▶ _WHAT YOU SHOULD DO_
Out of the lines below, please list those that hold the string "database".

Start of INPUT

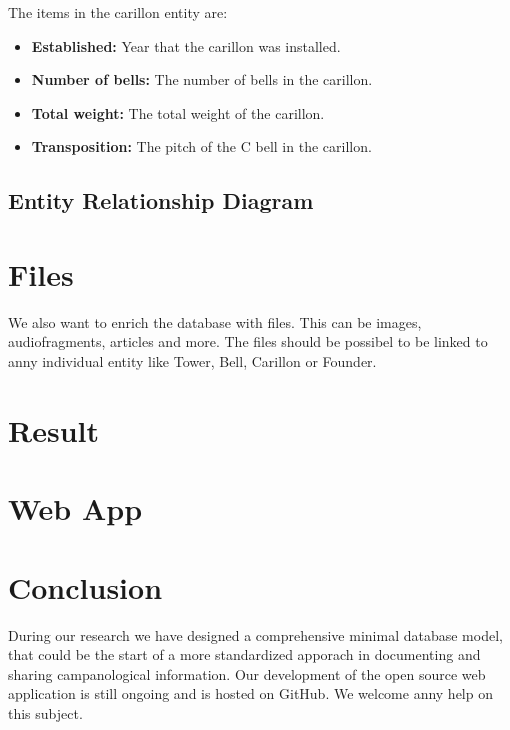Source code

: \documentclass[11pt, a4paper]{article}
\begin{document}
The items in the carillon entity are:

\begin{itemize}
    \item \textbf{Established:} Year that the carillon was installed.
    \item \textbf{Number of bells:} The number of bells in the carillon.
    \item \textbf{Total weight:} The total weight of the carillon.
    \item \textbf{Transposition:} The pitch of the C bell in the carillon.
\end{itemize}

\subsection{Entity Relationship Diagram}

\section{Files}

We also want to enrich the database with files. This can be images, audiofragments, articles and more. 
The files should be possibel to be linked to anny individual entity like Tower, Bell, Carillon or Founder.

\section{Result}

\section{Web App}

\section{Conclusion}

During our research we have designed a comprehensive minimal database model, that could be 
the start of a more standardized apporach in documenting and sharing campanological information.
Our development of the open source web application is still ongoing and is hosted 
on GitHub. We welcome anny help on this subject. 
\end{document}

End of INPUT

▶ _WORKED SOLUTION_
We also want to enrich the database with files. This can be images, audiofragments, articles and more. 
During our research we have designed a comprehensive minimal database model, that could be 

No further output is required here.